• [TO DO]: Find the lines in the entries that follow where the word "which" occurs, and state how many there are, with no other words.

• [DATA SECTION]:
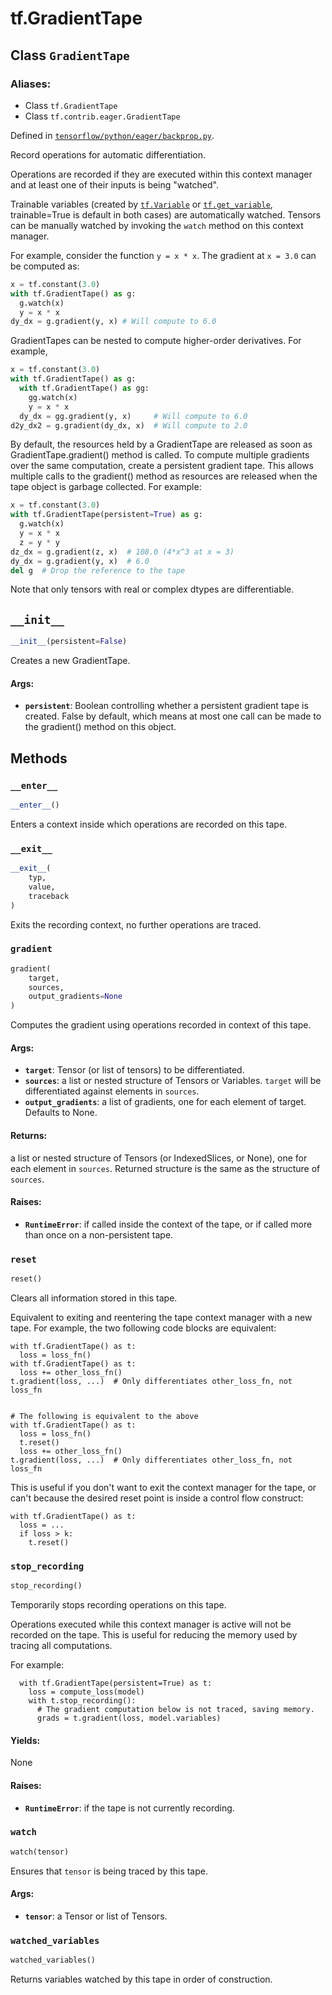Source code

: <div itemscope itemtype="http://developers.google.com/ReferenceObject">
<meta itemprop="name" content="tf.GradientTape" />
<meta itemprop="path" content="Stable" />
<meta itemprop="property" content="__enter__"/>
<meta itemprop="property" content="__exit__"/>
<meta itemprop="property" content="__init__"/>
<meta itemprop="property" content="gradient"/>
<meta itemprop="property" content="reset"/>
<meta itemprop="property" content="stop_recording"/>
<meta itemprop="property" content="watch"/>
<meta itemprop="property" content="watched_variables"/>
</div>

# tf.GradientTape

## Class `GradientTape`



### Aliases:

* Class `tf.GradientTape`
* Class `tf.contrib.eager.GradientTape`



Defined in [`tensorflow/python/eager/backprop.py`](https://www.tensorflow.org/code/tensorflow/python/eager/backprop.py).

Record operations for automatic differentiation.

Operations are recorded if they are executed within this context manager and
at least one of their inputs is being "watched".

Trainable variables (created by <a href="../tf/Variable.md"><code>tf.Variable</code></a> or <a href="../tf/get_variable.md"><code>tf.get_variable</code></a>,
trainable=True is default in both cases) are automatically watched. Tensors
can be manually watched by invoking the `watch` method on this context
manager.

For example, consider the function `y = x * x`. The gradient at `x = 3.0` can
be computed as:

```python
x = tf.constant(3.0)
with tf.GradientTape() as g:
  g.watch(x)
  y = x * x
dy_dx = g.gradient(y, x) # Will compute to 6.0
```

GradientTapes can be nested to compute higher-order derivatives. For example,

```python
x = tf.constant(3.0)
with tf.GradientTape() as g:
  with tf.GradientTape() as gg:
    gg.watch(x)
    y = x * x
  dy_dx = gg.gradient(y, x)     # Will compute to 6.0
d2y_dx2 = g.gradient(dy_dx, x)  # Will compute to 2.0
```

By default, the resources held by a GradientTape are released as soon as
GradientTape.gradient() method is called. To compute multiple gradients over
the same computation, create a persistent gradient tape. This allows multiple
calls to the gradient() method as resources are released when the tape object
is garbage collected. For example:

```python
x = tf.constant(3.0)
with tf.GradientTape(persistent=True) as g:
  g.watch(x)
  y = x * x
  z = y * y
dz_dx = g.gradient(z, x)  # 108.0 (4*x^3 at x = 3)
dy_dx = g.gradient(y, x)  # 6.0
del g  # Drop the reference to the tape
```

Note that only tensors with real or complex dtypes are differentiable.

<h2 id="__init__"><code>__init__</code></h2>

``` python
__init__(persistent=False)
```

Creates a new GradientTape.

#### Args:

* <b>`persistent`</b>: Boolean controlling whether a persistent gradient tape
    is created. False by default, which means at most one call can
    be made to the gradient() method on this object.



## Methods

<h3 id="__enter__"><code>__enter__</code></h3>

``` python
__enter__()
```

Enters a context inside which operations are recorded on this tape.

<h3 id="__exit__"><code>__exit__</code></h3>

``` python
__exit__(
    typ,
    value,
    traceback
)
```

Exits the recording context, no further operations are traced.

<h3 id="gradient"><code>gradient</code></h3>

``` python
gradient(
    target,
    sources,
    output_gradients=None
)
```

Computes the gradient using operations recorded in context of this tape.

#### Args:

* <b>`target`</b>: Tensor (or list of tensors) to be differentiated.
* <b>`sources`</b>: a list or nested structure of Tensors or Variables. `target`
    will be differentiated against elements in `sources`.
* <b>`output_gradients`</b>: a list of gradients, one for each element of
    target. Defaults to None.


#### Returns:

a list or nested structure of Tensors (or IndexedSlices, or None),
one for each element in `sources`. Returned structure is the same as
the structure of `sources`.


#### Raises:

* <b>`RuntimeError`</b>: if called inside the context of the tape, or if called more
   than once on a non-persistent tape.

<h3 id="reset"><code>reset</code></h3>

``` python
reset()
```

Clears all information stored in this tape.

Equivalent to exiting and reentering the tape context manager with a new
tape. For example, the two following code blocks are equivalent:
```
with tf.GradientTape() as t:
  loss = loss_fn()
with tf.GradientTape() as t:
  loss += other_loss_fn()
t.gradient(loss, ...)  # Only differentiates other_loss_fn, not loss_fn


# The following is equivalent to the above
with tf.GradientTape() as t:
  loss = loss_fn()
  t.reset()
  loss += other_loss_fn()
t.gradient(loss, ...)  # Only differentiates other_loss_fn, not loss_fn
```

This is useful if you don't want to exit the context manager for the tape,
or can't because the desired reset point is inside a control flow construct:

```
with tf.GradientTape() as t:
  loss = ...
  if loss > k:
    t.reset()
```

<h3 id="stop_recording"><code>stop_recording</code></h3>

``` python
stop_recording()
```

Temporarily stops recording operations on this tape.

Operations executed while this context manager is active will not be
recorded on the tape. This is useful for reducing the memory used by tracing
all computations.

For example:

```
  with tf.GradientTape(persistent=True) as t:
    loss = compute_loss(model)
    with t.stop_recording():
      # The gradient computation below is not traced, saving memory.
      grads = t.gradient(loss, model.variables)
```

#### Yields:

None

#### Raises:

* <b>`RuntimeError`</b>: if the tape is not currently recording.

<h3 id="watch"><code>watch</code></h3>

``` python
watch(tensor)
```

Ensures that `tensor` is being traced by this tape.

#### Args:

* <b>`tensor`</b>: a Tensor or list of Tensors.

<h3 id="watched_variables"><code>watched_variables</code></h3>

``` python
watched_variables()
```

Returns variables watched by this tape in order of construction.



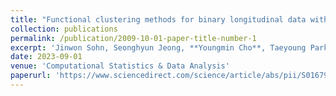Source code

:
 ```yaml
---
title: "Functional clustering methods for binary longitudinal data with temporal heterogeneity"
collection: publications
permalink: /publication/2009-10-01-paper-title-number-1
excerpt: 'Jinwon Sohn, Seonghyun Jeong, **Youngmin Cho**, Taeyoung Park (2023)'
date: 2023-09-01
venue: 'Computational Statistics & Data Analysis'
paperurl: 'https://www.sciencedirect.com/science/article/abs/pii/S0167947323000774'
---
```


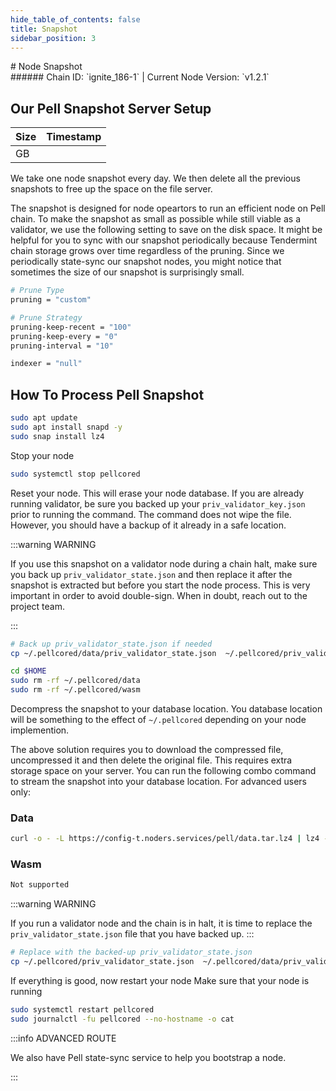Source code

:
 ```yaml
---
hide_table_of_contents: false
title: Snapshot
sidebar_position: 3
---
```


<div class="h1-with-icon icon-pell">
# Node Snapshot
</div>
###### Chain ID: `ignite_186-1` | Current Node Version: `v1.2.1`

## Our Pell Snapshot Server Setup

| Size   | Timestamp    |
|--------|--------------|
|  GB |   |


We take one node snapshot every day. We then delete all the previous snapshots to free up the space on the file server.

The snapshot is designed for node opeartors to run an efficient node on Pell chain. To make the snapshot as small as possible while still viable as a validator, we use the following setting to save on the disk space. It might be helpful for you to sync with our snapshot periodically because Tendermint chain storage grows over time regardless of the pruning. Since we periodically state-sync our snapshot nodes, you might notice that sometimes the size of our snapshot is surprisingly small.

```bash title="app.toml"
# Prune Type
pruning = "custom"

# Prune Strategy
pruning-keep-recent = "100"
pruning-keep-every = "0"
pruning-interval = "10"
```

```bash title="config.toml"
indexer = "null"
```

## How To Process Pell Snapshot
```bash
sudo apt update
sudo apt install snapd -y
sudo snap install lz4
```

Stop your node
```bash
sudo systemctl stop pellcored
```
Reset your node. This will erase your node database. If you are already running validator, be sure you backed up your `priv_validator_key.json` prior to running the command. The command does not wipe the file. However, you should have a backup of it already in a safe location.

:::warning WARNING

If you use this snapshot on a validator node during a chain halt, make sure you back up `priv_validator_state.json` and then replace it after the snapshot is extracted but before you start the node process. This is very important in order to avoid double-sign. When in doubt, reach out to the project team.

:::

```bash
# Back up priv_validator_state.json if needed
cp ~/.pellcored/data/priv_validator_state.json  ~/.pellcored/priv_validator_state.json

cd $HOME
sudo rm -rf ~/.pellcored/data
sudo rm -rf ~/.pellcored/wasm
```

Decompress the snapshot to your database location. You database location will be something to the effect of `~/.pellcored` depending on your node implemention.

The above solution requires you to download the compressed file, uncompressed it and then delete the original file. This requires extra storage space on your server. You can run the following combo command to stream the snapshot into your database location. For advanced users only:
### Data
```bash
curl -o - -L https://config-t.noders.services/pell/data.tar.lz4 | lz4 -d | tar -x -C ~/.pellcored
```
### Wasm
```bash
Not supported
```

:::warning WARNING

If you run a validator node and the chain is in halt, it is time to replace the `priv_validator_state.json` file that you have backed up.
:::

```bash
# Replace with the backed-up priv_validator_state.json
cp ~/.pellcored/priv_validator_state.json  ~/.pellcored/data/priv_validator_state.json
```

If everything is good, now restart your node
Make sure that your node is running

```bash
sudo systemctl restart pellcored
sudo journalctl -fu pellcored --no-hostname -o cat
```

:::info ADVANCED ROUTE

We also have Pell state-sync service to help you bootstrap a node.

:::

---

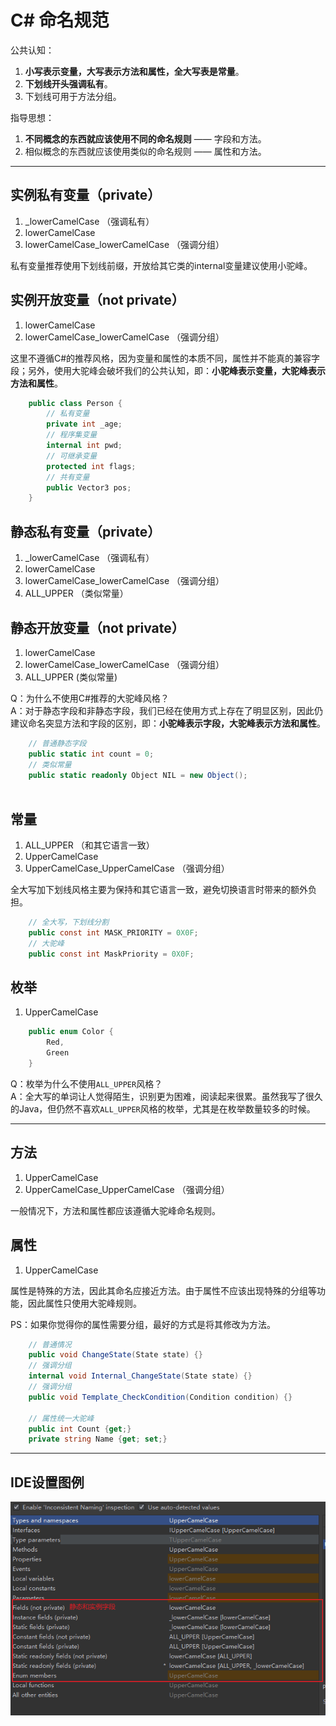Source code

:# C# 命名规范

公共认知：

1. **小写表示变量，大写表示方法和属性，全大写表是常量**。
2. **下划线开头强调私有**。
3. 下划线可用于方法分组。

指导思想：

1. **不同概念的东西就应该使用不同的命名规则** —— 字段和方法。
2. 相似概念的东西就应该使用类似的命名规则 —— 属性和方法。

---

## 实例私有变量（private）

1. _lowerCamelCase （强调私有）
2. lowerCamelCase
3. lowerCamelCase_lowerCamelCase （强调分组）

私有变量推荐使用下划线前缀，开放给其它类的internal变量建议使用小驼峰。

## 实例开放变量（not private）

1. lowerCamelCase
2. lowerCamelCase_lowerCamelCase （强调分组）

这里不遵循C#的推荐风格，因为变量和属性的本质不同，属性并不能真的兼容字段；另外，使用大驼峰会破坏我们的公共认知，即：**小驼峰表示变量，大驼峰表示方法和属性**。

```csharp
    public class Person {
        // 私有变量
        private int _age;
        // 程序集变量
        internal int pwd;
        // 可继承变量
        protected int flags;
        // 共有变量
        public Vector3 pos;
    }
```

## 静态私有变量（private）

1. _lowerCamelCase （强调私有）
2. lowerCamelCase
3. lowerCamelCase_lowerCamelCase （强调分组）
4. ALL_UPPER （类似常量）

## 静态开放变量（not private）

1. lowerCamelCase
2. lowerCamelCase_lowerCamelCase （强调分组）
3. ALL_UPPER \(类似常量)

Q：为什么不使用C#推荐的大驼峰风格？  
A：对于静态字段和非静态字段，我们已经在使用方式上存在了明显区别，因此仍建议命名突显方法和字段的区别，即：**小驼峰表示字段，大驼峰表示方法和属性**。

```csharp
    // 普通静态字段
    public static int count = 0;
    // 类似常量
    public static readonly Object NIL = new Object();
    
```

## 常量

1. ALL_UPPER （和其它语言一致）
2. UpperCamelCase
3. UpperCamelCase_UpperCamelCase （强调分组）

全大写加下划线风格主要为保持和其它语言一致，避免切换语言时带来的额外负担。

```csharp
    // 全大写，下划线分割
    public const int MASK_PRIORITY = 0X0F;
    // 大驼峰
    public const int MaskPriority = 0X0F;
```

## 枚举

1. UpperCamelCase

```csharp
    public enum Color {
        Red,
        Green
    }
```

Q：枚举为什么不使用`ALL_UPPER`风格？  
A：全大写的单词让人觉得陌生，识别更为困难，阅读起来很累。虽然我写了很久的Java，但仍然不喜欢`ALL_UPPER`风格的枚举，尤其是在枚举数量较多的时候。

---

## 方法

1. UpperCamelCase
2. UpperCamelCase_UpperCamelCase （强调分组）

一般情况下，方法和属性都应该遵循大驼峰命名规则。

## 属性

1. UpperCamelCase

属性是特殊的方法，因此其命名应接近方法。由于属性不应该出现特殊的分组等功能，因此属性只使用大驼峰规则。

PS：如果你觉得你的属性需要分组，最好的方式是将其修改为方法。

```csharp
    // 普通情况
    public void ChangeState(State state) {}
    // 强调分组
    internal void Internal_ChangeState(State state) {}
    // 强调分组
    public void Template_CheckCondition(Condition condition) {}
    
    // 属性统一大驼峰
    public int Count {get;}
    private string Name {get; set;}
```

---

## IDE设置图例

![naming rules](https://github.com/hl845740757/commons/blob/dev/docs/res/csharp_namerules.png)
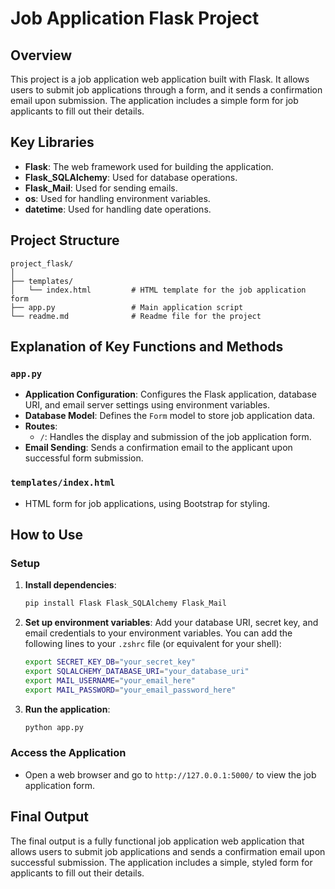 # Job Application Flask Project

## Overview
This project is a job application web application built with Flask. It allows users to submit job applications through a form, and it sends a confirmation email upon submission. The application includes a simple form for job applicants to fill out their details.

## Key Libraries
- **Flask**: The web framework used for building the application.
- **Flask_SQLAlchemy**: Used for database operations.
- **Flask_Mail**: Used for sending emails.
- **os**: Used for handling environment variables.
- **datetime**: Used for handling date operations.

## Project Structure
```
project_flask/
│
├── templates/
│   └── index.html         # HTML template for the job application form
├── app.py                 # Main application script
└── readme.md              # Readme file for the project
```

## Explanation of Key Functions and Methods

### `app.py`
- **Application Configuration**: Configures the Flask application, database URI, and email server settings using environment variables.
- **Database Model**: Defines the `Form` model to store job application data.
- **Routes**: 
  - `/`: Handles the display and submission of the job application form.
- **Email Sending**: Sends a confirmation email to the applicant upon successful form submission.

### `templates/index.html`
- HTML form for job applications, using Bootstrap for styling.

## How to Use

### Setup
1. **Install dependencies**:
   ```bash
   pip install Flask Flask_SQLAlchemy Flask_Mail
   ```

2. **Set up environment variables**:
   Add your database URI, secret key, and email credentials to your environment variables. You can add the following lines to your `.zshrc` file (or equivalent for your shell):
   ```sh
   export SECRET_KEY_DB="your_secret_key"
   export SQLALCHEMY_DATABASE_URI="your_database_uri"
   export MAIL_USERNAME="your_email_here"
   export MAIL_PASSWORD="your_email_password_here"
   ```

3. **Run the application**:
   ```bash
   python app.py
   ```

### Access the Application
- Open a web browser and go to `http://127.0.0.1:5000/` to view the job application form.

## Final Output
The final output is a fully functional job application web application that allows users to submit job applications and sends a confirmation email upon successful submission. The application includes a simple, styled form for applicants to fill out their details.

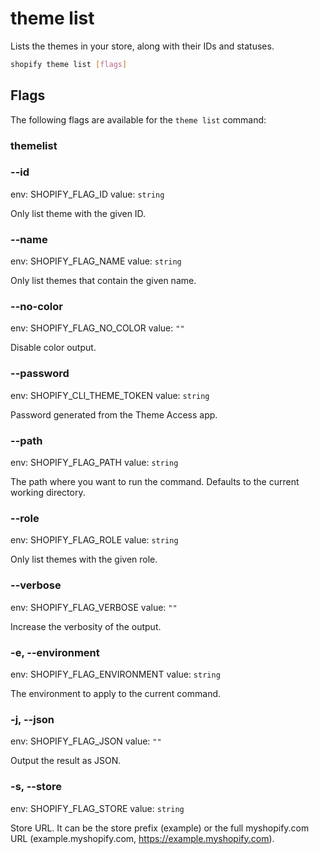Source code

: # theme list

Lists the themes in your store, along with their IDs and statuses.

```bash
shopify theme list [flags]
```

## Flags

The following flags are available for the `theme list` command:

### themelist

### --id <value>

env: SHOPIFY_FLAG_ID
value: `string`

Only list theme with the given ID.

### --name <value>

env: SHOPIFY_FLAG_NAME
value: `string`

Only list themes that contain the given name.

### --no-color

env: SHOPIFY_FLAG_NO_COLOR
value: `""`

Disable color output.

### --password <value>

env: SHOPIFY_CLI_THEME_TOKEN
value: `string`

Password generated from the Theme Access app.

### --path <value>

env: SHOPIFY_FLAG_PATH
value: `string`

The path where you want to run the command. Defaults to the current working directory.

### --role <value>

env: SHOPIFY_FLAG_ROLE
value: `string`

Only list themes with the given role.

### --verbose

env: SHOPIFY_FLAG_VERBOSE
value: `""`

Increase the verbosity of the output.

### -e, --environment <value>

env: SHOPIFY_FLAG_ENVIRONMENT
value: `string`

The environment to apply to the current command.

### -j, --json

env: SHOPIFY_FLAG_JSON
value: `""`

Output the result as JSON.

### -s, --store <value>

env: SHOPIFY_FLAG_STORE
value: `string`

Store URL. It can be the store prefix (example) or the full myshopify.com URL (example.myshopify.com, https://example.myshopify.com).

• [SOLUTION BELOW]: 2